● Records shown
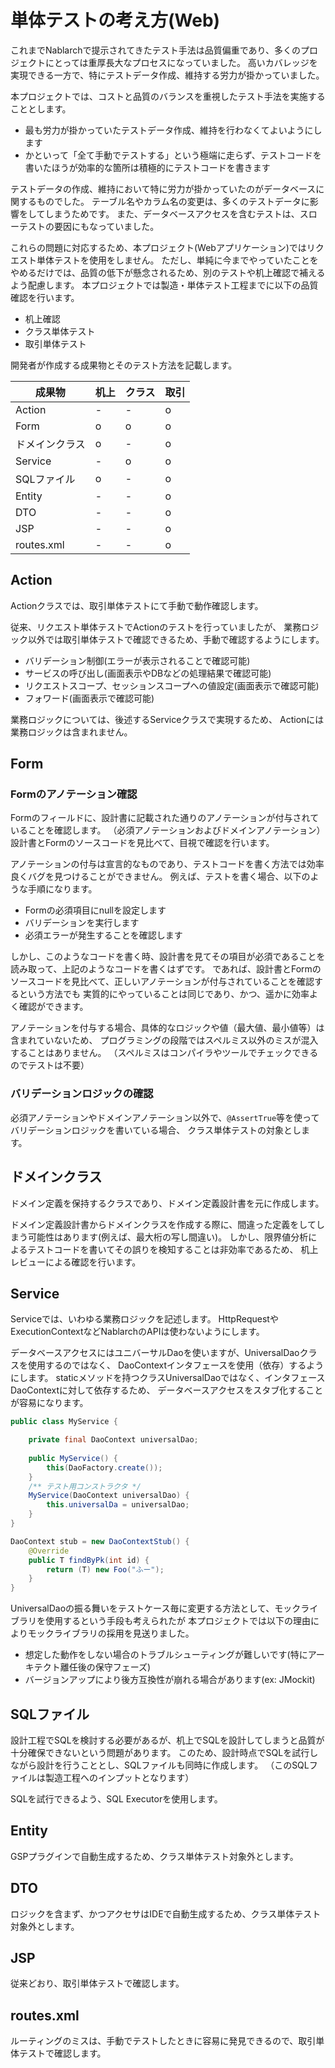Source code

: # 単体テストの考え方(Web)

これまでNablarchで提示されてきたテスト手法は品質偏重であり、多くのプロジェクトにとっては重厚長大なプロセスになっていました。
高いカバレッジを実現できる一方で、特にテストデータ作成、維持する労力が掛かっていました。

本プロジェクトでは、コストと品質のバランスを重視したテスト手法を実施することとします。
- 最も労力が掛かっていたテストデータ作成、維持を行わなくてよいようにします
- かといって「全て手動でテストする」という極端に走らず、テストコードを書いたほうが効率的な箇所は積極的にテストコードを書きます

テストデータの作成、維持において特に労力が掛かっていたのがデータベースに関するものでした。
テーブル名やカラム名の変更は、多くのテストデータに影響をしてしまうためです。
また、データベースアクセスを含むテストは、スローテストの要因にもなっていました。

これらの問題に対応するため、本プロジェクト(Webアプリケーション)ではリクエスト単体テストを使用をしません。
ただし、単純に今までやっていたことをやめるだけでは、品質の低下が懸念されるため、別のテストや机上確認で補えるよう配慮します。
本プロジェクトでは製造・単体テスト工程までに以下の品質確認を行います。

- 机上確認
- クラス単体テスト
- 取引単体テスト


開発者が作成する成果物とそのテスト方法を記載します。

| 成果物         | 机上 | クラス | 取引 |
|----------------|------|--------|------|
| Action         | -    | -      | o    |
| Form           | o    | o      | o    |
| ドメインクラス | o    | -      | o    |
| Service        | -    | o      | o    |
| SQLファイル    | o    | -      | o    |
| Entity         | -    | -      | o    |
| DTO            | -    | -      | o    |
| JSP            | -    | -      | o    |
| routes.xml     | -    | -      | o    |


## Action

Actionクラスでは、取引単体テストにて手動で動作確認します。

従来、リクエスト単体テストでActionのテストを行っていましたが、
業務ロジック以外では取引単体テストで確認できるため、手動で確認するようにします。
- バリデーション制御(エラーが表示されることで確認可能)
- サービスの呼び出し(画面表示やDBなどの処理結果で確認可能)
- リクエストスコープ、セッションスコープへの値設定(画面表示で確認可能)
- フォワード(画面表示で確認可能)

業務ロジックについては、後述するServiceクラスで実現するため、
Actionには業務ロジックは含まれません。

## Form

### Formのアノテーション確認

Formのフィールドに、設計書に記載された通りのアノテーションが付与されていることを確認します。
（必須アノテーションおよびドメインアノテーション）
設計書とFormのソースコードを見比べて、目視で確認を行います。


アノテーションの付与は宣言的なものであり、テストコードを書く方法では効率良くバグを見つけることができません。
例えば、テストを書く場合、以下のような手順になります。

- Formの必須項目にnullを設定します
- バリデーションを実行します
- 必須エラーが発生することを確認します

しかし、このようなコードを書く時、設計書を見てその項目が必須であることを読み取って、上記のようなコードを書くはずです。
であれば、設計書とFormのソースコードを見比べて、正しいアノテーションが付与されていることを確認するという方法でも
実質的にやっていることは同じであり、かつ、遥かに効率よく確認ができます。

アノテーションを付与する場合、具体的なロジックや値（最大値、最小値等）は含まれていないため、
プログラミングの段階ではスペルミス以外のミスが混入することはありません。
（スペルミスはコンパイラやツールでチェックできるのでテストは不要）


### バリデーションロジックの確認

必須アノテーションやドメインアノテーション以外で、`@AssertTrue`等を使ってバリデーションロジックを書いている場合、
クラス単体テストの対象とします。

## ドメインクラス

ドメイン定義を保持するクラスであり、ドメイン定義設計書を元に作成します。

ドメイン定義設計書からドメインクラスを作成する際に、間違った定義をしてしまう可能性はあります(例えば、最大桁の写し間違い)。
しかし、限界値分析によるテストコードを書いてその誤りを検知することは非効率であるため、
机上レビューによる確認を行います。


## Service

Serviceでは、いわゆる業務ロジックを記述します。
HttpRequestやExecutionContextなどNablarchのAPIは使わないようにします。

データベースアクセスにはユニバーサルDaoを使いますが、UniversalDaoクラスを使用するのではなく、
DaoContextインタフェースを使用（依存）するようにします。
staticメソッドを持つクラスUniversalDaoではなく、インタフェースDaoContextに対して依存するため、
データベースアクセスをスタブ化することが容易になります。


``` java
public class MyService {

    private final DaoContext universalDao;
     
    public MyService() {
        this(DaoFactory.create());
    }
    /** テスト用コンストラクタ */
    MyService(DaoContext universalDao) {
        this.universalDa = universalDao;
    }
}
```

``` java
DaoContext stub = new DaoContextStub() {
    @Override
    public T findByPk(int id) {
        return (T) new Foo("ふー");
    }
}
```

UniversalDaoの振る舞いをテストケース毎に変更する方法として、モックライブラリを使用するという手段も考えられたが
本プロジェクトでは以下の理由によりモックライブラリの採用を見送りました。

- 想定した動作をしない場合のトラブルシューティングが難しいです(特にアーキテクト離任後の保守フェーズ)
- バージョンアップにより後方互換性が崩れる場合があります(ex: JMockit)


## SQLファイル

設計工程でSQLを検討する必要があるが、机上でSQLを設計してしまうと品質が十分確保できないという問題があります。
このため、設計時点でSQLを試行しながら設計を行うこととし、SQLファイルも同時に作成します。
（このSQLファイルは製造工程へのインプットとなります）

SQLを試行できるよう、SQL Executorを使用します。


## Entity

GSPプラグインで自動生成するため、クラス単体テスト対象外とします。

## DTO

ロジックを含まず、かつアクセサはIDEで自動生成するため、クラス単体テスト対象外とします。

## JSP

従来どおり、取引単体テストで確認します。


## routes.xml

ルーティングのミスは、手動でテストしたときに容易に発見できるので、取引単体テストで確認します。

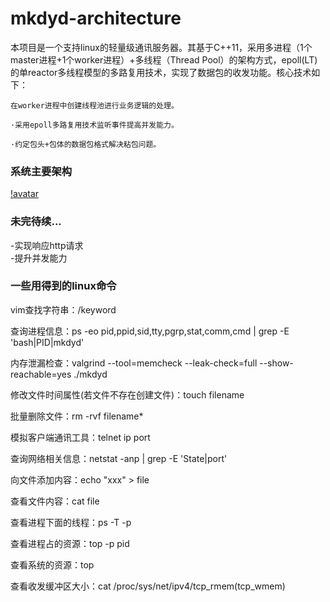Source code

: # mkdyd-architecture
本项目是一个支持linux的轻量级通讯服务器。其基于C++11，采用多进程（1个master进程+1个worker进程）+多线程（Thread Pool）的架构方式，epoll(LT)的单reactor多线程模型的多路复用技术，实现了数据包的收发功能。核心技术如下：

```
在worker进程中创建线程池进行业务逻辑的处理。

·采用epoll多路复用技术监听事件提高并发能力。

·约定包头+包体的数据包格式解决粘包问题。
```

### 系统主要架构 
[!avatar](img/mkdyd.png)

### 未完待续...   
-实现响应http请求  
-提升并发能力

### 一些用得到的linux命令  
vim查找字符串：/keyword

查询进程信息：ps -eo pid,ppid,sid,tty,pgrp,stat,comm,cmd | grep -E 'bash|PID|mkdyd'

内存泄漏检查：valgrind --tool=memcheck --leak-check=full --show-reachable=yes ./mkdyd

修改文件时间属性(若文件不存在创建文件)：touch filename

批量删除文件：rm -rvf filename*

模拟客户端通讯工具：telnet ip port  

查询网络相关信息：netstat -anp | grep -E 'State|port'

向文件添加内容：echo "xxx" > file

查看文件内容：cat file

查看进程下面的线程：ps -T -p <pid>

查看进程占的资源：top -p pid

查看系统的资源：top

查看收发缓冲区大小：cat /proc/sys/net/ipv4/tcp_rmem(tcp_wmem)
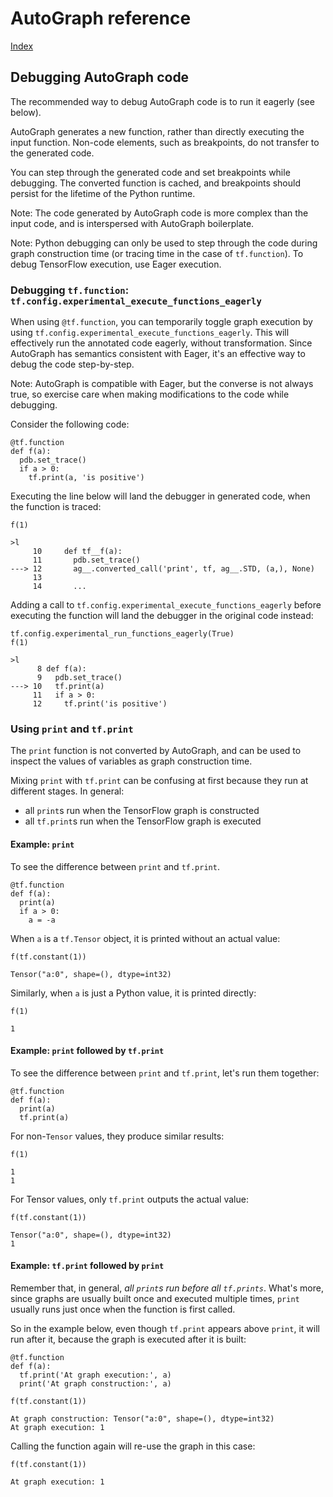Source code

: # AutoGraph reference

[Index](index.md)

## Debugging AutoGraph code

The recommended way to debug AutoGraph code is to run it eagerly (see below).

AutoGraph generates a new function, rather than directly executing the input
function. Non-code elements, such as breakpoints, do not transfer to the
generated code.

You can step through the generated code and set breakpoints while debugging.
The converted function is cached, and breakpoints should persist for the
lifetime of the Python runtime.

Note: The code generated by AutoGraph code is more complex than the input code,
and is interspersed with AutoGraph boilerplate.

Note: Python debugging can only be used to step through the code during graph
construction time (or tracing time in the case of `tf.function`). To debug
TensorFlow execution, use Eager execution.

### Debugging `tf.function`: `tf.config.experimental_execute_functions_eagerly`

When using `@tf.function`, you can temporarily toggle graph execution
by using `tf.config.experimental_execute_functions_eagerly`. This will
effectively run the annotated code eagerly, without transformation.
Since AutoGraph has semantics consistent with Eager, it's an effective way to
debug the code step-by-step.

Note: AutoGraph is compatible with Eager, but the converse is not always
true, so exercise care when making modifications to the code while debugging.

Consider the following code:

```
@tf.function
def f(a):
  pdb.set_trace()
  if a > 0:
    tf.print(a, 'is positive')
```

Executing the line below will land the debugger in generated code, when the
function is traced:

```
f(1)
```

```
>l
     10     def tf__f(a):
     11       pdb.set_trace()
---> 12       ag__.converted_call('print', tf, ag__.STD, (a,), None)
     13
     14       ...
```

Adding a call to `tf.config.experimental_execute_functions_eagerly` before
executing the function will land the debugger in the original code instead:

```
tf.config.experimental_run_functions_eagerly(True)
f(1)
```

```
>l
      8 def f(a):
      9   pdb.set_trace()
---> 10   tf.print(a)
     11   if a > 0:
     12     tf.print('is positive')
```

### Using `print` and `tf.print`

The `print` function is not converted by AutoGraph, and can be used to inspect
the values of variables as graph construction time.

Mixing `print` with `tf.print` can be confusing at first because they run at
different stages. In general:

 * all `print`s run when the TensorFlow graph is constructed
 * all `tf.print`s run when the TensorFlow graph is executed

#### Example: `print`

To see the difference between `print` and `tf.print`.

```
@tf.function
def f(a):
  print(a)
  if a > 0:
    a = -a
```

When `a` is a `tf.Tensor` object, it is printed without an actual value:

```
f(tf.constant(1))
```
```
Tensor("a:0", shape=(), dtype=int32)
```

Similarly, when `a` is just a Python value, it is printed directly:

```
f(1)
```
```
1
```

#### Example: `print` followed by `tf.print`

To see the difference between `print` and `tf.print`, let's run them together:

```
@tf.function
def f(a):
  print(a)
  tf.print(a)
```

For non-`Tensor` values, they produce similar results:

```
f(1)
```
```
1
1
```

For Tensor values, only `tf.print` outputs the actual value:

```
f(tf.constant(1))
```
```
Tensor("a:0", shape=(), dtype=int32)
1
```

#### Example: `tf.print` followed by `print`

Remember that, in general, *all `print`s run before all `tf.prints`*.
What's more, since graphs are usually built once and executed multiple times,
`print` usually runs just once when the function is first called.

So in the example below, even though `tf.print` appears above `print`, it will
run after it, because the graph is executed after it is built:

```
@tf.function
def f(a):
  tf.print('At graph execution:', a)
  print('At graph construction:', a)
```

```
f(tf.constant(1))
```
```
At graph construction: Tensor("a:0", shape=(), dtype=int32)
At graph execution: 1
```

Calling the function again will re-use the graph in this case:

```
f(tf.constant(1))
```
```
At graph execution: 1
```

● Exercise brief
Using the entries above, give again exactly the lines from the line holding "- 最も労力が掛かっていたテストデータ作成、維持を行わなくてよいようにします" through the line holding "- 必須エラーが発生することを確認します". Include both end lines and nothing else.

● Task response
- 最も労力が掛かっていたテストデータ作成、維持を行わなくてよいようにします
- かといって「全て手動でテストする」という極端に走らず、テストコードを書いたほうが効率的な箇所は積極的にテストコードを書きます

テストデータの作成、維持において特に労力が掛かっていたのがデータベースに関するものでした。
テーブル名やカラム名の変更は、多くのテストデータに影響をしてしまうためです。
また、データベースアクセスを含むテストは、スローテストの要因にもなっていました。

これらの問題に対応するため、本プロジェクト(Webアプリケーション)ではリクエスト単体テストを使用をしません。
ただし、単純に今までやっていたことをやめるだけでは、品質の低下が懸念されるため、別のテストや机上確認で補えるよう配慮します。
本プロジェクトでは製造・単体テスト工程までに以下の品質確認を行います。

- 机上確認
- クラス単体テスト
- 取引単体テスト


開発者が作成する成果物とそのテスト方法を記載します。

| 成果物         | 机上 | クラス | 取引 |
|----------------|------|--------|------|
| Action         | -    | -      | o    |
| Form           | o    | o      | o    |
| ドメインクラス | o    | -      | o    |
| Service        | -    | o      | o    |
| SQLファイル    | o    | -      | o    |
| Entity         | -    | -      | o    |
| DTO            | -    | -      | o    |
| JSP            | -    | -      | o    |
| routes.xml     | -    | -      | o    |


## Action

Actionクラスでは、取引単体テストにて手動で動作確認します。

従来、リクエスト単体テストでActionのテストを行っていましたが、
業務ロジック以外では取引単体テストで確認できるため、手動で確認するようにします。
- バリデーション制御(エラーが表示されることで確認可能)
- サービスの呼び出し(画面表示やDBなどの処理結果で確認可能)
- リクエストスコープ、セッションスコープへの値設定(画面表示で確認可能)
- フォワード(画面表示で確認可能)

業務ロジックについては、後述するServiceクラスで実現するため、
Actionには業務ロジックは含まれません。

## Form

### Formのアノテーション確認

Formのフィールドに、設計書に記載された通りのアノテーションが付与されていることを確認します。
（必須アノテーションおよびドメインアノテーション）
設計書とFormのソースコードを見比べて、目視で確認を行います。


アノテーションの付与は宣言的なものであり、テストコードを書く方法では効率良くバグを見つけることができません。
例えば、テストを書く場合、以下のような手順になります。

- Formの必須項目にnullを設定します
- バリデーションを実行します
- 必須エラーが発生することを確認します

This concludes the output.